On that occasion, Senegal intends to champion a strong continental voice in favour of water and sanitation. According to Dr. Bakary Faty, Director of Water Resources Management and Planning at the Ministry of Water and Sanitation, the initiative reflects Dakar’s commitment to strengthening cooperation among African states and mobilising stakeholders around a shared continental vision.
As head of AMCOW’s Executive Committee, Senegal has structured its presidency around four key priorities. The first focuses on strengthening the organisation’s governance framework to better align with Africa’s ambitions and accelerate progress toward Sustainable Development Goal 6 on water and sanitation.
The second aims to secure adoption by heads of state and government of the African Water Vision and Policy 2063. The third centres on high-level political advocacy to ensure water remains firmly anchored in the African Union’s agenda. Finally, the fourth priority seeks to unify Africa’s position in global water-related negotiations and mechanisms.
This advocacy comes against the backdrop of growing vulnerability of Africa’s water infrastructure to climate change. “Not all infrastructure is currently resilient enough,” Dr. Faty warned.

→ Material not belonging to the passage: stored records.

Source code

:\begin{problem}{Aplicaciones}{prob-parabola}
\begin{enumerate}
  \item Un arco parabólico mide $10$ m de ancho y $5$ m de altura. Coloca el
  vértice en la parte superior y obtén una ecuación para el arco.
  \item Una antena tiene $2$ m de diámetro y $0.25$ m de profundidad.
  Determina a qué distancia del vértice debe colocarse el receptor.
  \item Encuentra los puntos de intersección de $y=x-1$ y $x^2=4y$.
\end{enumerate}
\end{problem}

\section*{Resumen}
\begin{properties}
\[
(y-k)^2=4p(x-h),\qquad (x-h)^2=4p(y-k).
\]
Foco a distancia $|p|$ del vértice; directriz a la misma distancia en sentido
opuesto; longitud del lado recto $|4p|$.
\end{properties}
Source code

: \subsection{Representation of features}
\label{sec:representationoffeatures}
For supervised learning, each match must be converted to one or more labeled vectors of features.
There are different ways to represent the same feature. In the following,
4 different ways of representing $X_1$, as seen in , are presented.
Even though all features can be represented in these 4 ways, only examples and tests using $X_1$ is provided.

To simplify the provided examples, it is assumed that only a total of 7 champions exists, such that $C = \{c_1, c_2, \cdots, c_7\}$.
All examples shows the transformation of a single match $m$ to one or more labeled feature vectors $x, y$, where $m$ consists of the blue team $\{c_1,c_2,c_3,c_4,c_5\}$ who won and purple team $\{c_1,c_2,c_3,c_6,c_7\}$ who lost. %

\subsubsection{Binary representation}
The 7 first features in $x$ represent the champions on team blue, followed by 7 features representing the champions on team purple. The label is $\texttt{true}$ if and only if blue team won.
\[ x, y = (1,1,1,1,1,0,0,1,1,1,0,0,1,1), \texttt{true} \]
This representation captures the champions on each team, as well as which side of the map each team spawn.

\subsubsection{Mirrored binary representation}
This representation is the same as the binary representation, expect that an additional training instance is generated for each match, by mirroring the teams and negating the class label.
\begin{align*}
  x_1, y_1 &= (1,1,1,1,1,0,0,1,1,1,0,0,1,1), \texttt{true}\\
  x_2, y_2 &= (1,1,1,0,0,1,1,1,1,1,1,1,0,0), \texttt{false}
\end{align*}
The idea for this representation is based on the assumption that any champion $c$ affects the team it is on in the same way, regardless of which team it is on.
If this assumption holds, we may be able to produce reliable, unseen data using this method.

Some river basins could experience increased rainfall, while others—such as the Zambezi basin—may lose up to 60 percent of their hydropower potential, with significant consequences for energy costs and population security, he cautioned. In his view, this calls for a fundamental rethinking of hydraulic planning models to adapt them to evolving climate scenarios.
Infrastructure to rethink, uses to reconcile
Beyond infrastructure resilience, climate change also intensifies competition among water uses: drinking water supply, irrigated agriculture, industry, energy production and ecosystem preservation.
In a context of mounting water stress, these trade-offs become major political decisions with direct implications for social and economic stability.
Moreover, an infrastructure-only approach is no longer sufficient. Protecting aquatic ecosystems—groundwater reserves, wetlands, lakes and mangroves—is increasingly recognised as a natural climate adaptation lever, often less costly and more sustainable than purely technical solutions.
Financing and climate data challenges
Financing remains a critical issue. Despite its pivotal role in climate adaptation, water continues to receive limited attention in international climate finance mechanisms, which remain largely focused on carbon emission reductions.
“Water is the great forgotten issue of climate conferences, even though it is a direct marker of climate change,” Dr. Faty noted, echoing sector experts. AMCOW is therefore calling for a substantial increase in investment in water infrastructure, particularly through financial instruments dedicated to climate resilience in Africa.
In the face of growing water stress, transboundary cooperation is seen as essential. Information sharing, coordinated planning and joint resource management are key conditions for water security and regional stability, according to Dr. Faty.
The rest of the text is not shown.